The spiders I’ve been raising live to be approximately two years old in the lab. What typically happens is that they start showing signs of decline: they aren’t as responsive, they begin to hide in small silken nests, they fall into lassitude, and then one day they fall to the ground, dead. I worry that I’m doing something wrong, that the cages are too humid or not humid enough, that some disease is spreading through the colony, but I’ve tried different regimes of watering them, it makes no difference. It’s not surprising that very small animals are not evolved to endure. I tend to think “The light that burns twice as bright burns half as long – and you have burned so very, very brightly, Roy,” about my little friends.
They live longer than they do in the wild, at least. The past couple of summers I’ve kept my eye on a few spiders that take up residence on the outside walls of my house. They thrive for a month or two, and then one day they’re abruptly gone. There are waves of spider species that flourish over time: early in the summer, I start to see young Parasteatoda and Steatoda building cobwebs along the downspouts and under the windows; mid-summer I see them being replaced by the denser webs of grass spiders; around the time of the first frost, they’re all gone or in decline. We had a large, beautiful cat-faced spider lurking under the eaves of our house all last summer, and then in the fall we found her unmoving corpse. Every year in late summer those big yellow garden spiders take over the grasslands, building their zig-zagged orb webs and growing large enough to hog-tie grasshoppers, and then they die as winter arrives, leaving behind another generation that will overwinter in egg sacs. It’s a tough life, being a spider, especially when you live in a region with strong seasonal variation and severe climate.

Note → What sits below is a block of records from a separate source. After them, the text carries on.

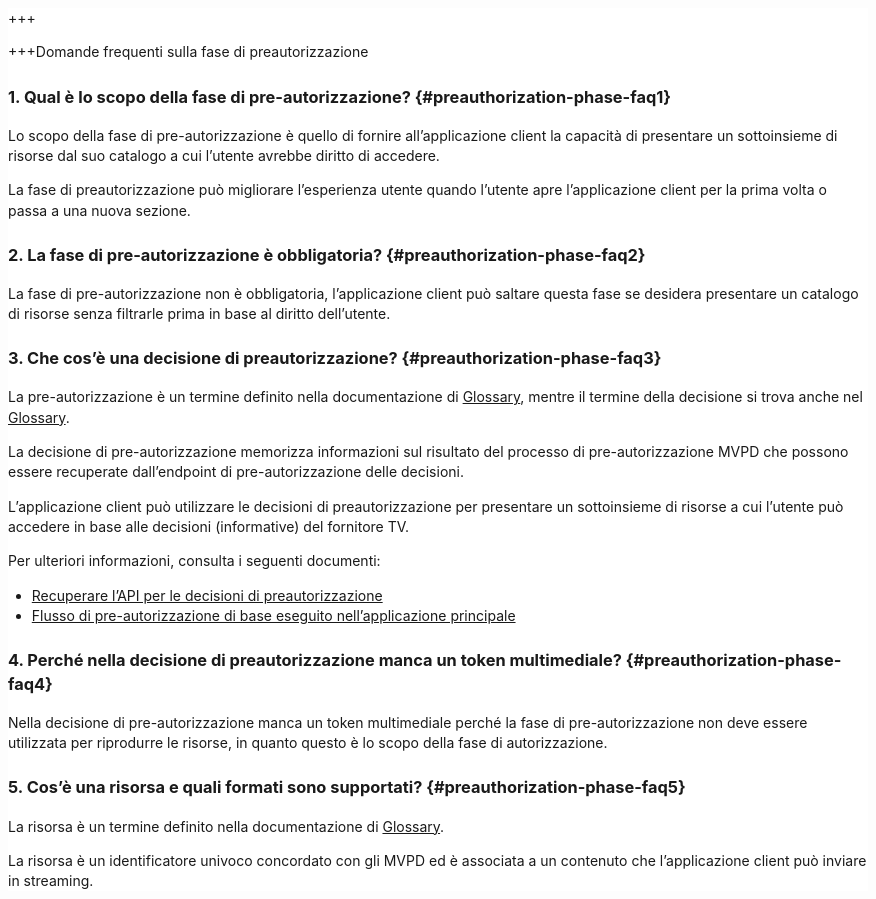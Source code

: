 +++

+++Domande frequenti sulla fase di preautorizzazione

### 1. Qual è lo scopo della fase di pre-autorizzazione? {#preauthorization-phase-faq1}

Lo scopo della fase di pre-autorizzazione è quello di fornire all’applicazione client la capacità di presentare un sottoinsieme di risorse dal suo catalogo a cui l’utente avrebbe diritto di accedere.

La fase di preautorizzazione può migliorare l’esperienza utente quando l’utente apre l’applicazione client per la prima volta o passa a una nuova sezione.

### 2. La fase di pre-autorizzazione è obbligatoria? {#preauthorization-phase-faq2}

La fase di pre-autorizzazione non è obbligatoria, l’applicazione client può saltare questa fase se desidera presentare un catalogo di risorse senza filtrarle prima in base al diritto dell’utente.

### 3. Che cos’è una decisione di preautorizzazione? {#preauthorization-phase-faq3}

La pre-autorizzazione è un termine definito nella documentazione di [Glossary](./rest-api-v2-glossary.md#preauthorization), mentre il termine della decisione si trova anche nel [Glossary](./rest-api-v2-glossary.md#decision).

La decisione di pre-autorizzazione memorizza informazioni sul risultato del processo di pre-autorizzazione MVPD che possono essere recuperate dall’endpoint di pre-autorizzazione delle decisioni.

L’applicazione client può utilizzare le decisioni di preautorizzazione per presentare un sottoinsieme di risorse a cui l’utente può accedere in base alle decisioni (informative) del fornitore TV.

Per ulteriori informazioni, consulta i seguenti documenti:

* [Recuperare l’API per le decisioni di preautorizzazione](/help/authentication/rest-api-v2/apis/decisions-apis/rest-api-v2-decisions-apis-retrieve-preauthorization-decisions-using-specific-mvpd.md)
* [Flusso di pre-autorizzazione di base eseguito nell’applicazione principale](/help/authentication/rest-api-v2/flows/basic-access-flows/rest-api-v2-basic-preauthorization-primary-application-flow.md)

### 4. Perché nella decisione di preautorizzazione manca un token multimediale? {#preauthorization-phase-faq4}

Nella decisione di pre-autorizzazione manca un token multimediale perché la fase di pre-autorizzazione non deve essere utilizzata per riprodurre le risorse, in quanto questo è lo scopo della fase di autorizzazione.

### 5. Cos’è una risorsa e quali formati sono supportati? {#preauthorization-phase-faq5}

La risorsa è un termine definito nella documentazione di [Glossary](./rest-api-v2-glossary.md#resource).

La risorsa è un identificatore univoco concordato con gli MVPD ed è associata a un contenuto che l’applicazione client può inviare in streaming.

And then I read about a trap-door spider in Australia that was documented as living for 43 years. I don’t consider most of Australia to have a gentle climate, but what they did have was constancy, so they could be adapted to a fairly uniform seasonal environment. She also didn’t have to cope with months of sub-zero temperatures, which are harsh on little poikilotherms, and that also wipe out the prey these predators have to consume. Even spiders in the Australian wheat belt are going to die, sometimes in even more horrific ways.
When she arrived at the clearing that day, she noticed that the twigs around the door had lost their meticulous spiral fan shape. They lay scattered in disarray.
Mason looked at the silk door, and saw a tiny hole in the center, as if something had pierced it.
She lifted the door and lowered an endoscope into the burrow, and confirmed what she already suspected. The spider was gone.
A parasitic wasp had likely broken through the seal, and laid its eggs in 16’s body.
“She was cut down in her prime,” Mason said. “It took a while to sink in, to be honest.”
On April 19, Mason, Main and Grant Wardell-Johnson co-published a paper in Pacific Conservation Biology, announcing the death of spider 16 at age 43.
She was the oldest spider known to have existed, Mason wrote, eclipsing the previous record set by a 28-year-old tarantula.
Ugh. Parasitic wasps. I think I’d rather freeze to death, or gently fade away in the decrepitude of old age.